Figure 3c,d show that the changes in energy footprint and carbon footprint from Scenario 1 to Scenario 9 are mainly caused by transport. The project document [45] shows that the geographical transport distance for precast concrete components is 90 km, while the distance for conventional concrete is 11 km. In this case, the transport distance, which multiplies geographical distance with the material amount, is much more extended for precast concrete components than conventional concrete. Figure 3c,d also indicate that the energy footprint during in-plant processing increases 69.53 MJ per m2 floor area when prefabricated rate rises from 6% to 96%, and the carbon footprint during this stage increases 4.163 kg CO2 eq. per m2 floor area. The process contribution data show that the significant increase in energy footprint during this stage is mainly caused by steam curing of precast concrete, which has risen by 4.249 MJ/m2 for each 10% adding of the prefabricated rate and equals to 19,120 MJ for the entire building. Besides, the manufacturing of precast concrete components consumes not only electricity but also the diesel, which also makes the energy footprint and carbon footprint during this stage go up. Despite the substantial reduction rates of energy footprint and carbon footprint during on-site work from Scenario 1 to Scenario 9, Figure 3b,c indicate that these savings are outweighed by the substantial impact increasing during transport.

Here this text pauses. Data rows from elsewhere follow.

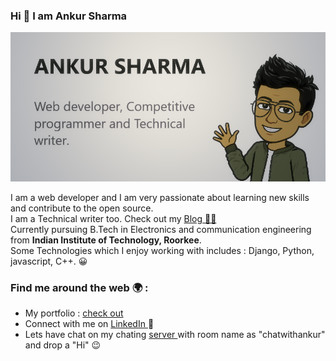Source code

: ### Hi 👋 I am Ankur Sharma 

<img src="https://raw.githubusercontent.com/ankurshr01/ankurshr01/master/prof.png" style=" height=70% ">

I am a web developer and I am very passionate about learning new skills and contribute to the open source.<br>
I am a Technical writer too. Check out my <a href="https://ankurblogpost.pythonanywhere.com/"> Blog ✍🏾</a><br>
Currently pursuing B.Tech in Electronics and communication engineering from <b>Indian Institute of Technology, Roorkee</b>.<br>
Some Technologies which I enjoy working with includes : Django, Python, javascript, C++. 😀 

### Find me around the web 🌍 :

<ul>
  <li> My portfolio : <a href="https://ankurshr01.github.io/Portfolio/">check out</a></li>
  <li> Connect with me on <a href="https://www.linkedin.com/in/ankur-sharma-090412185/">LinkedIn </a> 💼  </li>
  <li> Lets have chat on my chating <a href="http://text-o.herokuapp.com/"> server </a>with room name as "chatwithankur" and drop a "Hi" 😉 </li>
</ul>

<!--
**ankurshr01/ankurshr01** is a ✨ _special_ ✨ repository because its `README.md` (this file) appears on your GitHub profile.
-->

When ReCiPe Midpoint (H) 2016 in SimaPro version 9 is applied to the reference building and nine scenarios, the impact changes of the 18 impact categories in different scenarios are calculated. The results are shown in Figure 4a,c.

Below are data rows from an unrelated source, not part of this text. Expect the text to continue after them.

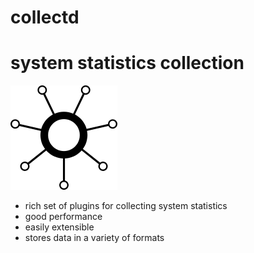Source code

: <!SLIDE subsection>
# collectd

<!SLIDE center>
# system statistics collection
![collectd logo](../img/collectd.logo.png)

<!SLIDE bullets incremental>

* rich set of plugins for collecting system statistics
* good performance
* easily extensible
* stores data in a variety of formats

Figure 4a,c shows ionising radiation, ozone formation (human health), ozone formation (terrestrial ecosystems), and mineral resource scarcity have slightly increased from Scenario 1 to Scenario 9 among the 18 impact categories. However, the environmental problems caused by stratospheric ozone depletion, terrestrial ecotoxicity, freshwater ecotoxicity, marine ecotoxicity, human carcinogenic toxicity, human non-carcinogenic toxicity, land use and fossil resource scarcity have dramatically increased when prefabricated rate increases. Especially, terrestrial ecotoxicity has the most significant increasing rate of nearly 100% from Scenario 1 to Scenario 9, and Figure 5 shows how each lifecycle stage contributes to the terrestrial ecotoxicity in different scenarios.

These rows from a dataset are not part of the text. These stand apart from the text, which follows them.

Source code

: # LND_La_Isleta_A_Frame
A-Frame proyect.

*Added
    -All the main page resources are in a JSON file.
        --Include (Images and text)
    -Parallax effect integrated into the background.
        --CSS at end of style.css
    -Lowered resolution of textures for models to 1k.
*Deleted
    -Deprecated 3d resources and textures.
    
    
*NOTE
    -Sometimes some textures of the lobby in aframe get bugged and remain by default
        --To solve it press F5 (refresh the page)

Figure 5 shows that transport is the dominating factor causing the changes in terrestrial ecotoxicity in different scenarios. From Scenario 1 to Scenario 9, the terrestrial ecotoxicity during the transport increases from 65.36 kg 1,4-DCB/m2 to 227.0 kg 1,4-DCB/m2, which means more than 3.4 times. Although the terrestrial ecotoxicity during material extraction stage has decreased due to the concrete saving from Scenario 1 to Scenario 9, the reduction is only from 106.6 kg 1,4-DCB to 100.6 kg 1,4-DCB. In comparison, the terrestrial ecotoxicity reduction during on-site work stage is much smaller and can be even negligible. In this case, the overall impact of terrestrial ecotoxicity increases significantly when the prefabricated rate rises.

4. Discussion

The LCA results of the reference building indicate that material extraction is the essential lifecycle stage causing environmental impacts, and concrete components are the material hotspots, which are similar with the conclusion for net zero energy prefabricated buildings made by Tumminia, Guarino, Longo, Mistretta, Cellura, Aloisio and Antonucci [27], Achenbach, Wenker and Rüter [28], and Wen, Siong and Noor [36].
The scenario study indicates that, except for the water footprint, the energy footprint, carbon footprint, and terrestrial ecotoxicity show the increasing trend with increasing prefabrication, which differs from the results found by Kim [16], Cao, Li, Zhu and Zhang [17], and Omar, Doh, Panuwatwanich and Miller [20]. Although Figure 3 and Figure 5 show that the material production and on-site construction have witnessed a reduction in each chosen impact category, which is in line with the conclusion made by Teng, Li, Pan, and Ng [30], Aye, Ngo, Crawford, Gammampila and Mendis [31], and Quale, Eckelman, Williams, Sloditskie, and Zimmerman [34], the environmental impacts during in-plant processing and transport have increased and dominantly influenced the total environmental impacts as the prefabricated rate rises.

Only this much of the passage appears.